PROBLEM DESCRIPTION:
A single stretch of the material below is to be transcribed exactly, starting at the line with "existing JavaScript codebase" and ending after the line with "A possibly useful".

INFORMATION SHOWN:
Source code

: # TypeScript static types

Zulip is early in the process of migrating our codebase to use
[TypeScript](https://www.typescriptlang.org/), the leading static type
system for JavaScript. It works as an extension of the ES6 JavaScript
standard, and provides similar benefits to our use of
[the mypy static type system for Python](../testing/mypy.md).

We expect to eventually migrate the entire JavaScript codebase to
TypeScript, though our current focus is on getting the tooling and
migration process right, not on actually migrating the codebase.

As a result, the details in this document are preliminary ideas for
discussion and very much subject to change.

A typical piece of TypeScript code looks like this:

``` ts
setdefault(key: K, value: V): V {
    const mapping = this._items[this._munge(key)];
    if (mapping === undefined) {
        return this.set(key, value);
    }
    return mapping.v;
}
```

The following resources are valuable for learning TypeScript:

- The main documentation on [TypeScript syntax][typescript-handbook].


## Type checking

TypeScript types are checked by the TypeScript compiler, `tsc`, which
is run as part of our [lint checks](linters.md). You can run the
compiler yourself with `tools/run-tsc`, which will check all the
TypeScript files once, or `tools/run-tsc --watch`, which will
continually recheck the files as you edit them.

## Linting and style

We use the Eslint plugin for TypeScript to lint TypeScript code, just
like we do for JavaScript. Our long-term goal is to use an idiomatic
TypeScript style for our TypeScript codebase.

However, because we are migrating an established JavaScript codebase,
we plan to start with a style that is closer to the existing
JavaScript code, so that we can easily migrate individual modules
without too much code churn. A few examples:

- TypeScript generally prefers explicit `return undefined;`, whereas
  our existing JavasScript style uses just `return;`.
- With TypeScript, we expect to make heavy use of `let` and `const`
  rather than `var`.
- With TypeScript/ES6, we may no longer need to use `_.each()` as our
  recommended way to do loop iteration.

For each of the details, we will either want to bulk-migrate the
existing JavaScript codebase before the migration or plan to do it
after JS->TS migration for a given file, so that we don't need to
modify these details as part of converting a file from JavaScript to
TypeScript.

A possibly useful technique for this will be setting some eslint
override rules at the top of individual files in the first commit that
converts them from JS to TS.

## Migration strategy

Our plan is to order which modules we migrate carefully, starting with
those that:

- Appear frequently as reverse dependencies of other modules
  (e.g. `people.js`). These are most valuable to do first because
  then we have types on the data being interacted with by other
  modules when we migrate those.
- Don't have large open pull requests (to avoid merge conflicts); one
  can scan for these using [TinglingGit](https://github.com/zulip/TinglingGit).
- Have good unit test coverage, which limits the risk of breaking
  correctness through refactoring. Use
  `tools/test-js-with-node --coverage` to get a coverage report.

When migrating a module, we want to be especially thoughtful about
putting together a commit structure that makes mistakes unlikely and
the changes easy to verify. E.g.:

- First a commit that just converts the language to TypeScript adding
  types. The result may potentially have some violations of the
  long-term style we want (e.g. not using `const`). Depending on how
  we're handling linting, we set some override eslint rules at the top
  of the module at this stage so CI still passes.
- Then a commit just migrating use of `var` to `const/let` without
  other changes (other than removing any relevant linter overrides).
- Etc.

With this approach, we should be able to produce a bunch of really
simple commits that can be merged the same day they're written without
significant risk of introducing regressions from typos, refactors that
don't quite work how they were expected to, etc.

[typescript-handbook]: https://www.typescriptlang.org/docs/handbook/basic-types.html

...

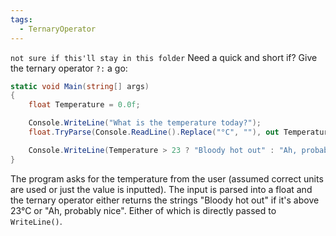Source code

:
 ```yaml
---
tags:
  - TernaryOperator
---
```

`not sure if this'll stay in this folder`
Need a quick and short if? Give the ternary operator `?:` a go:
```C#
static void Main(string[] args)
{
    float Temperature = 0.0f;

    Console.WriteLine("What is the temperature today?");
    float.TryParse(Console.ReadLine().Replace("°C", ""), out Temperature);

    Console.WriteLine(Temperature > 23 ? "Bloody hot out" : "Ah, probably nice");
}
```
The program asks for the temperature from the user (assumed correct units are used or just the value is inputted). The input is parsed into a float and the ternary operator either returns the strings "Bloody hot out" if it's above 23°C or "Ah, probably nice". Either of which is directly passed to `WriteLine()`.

OUTPUT FOR THIS TASK:
existing JavaScript codebase before the migration or plan to do it
after JS->TS migration for a given file, so that we don't need to
modify these details as part of converting a file from JavaScript to
TypeScript.

A possibly useful technique for this will be setting some eslint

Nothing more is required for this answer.